Have a Healthy Helping of Peanut Butter
If you love peanut butter, feel good about digging in. It turns out America's favorite peanut spread is a great source of vitamins and nutrients.
The good news is, most of the fats contained are monounsaturated, and have been shown to improve the cholesterol profile by lowering “bad” LDL (low-density lipoprotein) cholesterol. The positive effect it has on cholesterol levels is further enhanced by peanut butter containing polyunsaturated fats, which in turn help raise “good” HDL (high-density lipoprotein) cholesterol levels. This synergistic effect makes peanut butter a good choice for those trying to naturally regulate their cholesterol levels.
Peanut butter is also fairly high in fiber, providing about 8% – 10% of the recommended daily allowance in each serving. Dietary fiber has been shown to play an important role in reducing the risk of atherosclerosis and colo-rectal cancer, and helps to regulate cholesterol and blood-sugar levels. What’s more, it’s fairly high in protein, supplying roughly seven or eight grams per serving. Protein is vital to our entire physical system, making up about 16% of our total body weight, and playing a role in all of the cells and most of the fluids our bodies contain.
Along with beneficial minerals such as iron, magnesium, copper, calcium, and potassium, peanut butter is a good source of vitamins E and B3, also known as niacin. Vitamin E is a powerful lipsoluble antioxidant, which means that it blends with the fatty or lipid portions of our bodies. It’s able to remove toxins from the body, and promotes protection against numerous forms of cancer, including lung, colon, and breast cancers. Vitamin B3, or niacin, is a water-soluble nutrient, which means it cannot be stored in our fatty tissues and should be replenished frequently. It also has antioxidant properties, and aids bodily function by regulating the secretion of sexual hormones. Yowza!

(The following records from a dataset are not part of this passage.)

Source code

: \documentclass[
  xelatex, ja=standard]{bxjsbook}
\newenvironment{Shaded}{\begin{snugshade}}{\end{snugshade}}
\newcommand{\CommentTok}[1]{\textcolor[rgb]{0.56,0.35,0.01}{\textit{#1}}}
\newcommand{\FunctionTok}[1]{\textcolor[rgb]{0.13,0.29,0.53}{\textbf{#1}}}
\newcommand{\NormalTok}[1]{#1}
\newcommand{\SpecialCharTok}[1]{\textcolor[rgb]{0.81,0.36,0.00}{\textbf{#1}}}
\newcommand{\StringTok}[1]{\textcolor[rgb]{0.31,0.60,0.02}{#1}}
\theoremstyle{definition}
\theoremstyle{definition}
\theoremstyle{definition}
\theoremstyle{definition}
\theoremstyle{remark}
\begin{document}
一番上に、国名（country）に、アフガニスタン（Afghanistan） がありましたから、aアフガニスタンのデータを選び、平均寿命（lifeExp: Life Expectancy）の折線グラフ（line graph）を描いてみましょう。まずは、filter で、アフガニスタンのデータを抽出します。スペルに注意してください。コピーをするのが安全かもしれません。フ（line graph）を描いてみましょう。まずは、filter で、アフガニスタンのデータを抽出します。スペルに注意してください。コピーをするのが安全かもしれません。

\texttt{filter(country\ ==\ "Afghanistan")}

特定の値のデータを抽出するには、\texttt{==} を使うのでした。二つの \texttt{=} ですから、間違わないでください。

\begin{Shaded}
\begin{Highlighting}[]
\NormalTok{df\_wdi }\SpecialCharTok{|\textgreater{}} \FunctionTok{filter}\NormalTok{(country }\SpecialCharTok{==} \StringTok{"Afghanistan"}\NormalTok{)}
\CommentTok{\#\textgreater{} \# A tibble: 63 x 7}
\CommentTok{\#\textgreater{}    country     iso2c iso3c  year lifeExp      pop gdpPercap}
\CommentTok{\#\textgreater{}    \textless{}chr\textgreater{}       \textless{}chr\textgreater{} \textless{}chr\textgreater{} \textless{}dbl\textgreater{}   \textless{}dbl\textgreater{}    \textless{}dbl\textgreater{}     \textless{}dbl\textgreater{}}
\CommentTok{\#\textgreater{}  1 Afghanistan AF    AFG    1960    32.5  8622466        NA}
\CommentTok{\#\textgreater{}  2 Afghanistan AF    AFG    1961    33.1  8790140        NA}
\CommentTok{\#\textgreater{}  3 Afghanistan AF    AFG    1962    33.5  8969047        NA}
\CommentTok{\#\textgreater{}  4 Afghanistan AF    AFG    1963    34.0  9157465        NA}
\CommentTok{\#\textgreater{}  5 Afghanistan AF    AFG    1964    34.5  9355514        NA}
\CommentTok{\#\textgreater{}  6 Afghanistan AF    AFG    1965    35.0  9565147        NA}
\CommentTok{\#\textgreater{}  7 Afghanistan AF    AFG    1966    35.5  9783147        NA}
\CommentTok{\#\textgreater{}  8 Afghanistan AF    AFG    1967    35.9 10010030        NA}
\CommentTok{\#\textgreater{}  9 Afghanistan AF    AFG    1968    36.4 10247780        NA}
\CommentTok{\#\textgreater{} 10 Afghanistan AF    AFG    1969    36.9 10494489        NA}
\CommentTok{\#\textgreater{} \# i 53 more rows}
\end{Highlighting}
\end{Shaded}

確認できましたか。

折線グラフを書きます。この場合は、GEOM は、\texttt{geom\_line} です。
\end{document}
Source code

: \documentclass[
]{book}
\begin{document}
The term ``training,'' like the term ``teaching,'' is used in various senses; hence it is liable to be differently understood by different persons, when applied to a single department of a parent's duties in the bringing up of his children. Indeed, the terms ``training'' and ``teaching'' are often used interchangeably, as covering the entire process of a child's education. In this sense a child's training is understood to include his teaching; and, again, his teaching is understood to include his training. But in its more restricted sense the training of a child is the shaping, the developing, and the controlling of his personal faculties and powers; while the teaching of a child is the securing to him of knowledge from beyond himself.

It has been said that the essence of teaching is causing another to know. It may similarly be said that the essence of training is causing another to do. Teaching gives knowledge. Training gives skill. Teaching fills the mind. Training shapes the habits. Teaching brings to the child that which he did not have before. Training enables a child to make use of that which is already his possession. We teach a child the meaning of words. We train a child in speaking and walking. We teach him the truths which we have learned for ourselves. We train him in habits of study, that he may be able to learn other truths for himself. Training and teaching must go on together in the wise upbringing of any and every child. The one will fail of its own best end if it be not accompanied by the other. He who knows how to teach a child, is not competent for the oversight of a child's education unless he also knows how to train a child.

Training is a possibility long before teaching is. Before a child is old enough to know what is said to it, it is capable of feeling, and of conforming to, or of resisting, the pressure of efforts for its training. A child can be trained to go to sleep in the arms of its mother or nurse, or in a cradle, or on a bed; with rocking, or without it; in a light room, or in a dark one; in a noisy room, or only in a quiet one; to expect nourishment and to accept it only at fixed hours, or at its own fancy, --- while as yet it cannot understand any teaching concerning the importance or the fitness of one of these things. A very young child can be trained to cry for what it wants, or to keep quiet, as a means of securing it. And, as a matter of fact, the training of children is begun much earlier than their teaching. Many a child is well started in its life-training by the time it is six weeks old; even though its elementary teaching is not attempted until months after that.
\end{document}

Incorporating moderate amounts of peanut butter into your diet has a number of highly beneficial health effects. So go ahead and spread!
Here's a delicious, healthy recipe for frozen peanut butter pie. This pie tastes especially good with a gingersnap crust, which is a cinch to make. If you're making a vegan version, read the label on the gingersnap package to make sure they're dairy-free – chances are they will be. Look for the cheapest snaps – typically they're the ones which contain no dairy. You can make your crust out of any cookie or graham cracker you'd like, of course; gingersnap is just a suggestion. Here's how you do it: Mix about 1 1/2 cups of fine crumbs (use your blender or food processor) with about 1/4 cup of melted Butter-Flavor Crisco and press the mixture onto the bottom and sides of a greased 9-inch pie plate. Bake at 375 degrees for about eight minutes, and allow the crust to cool completely before filling.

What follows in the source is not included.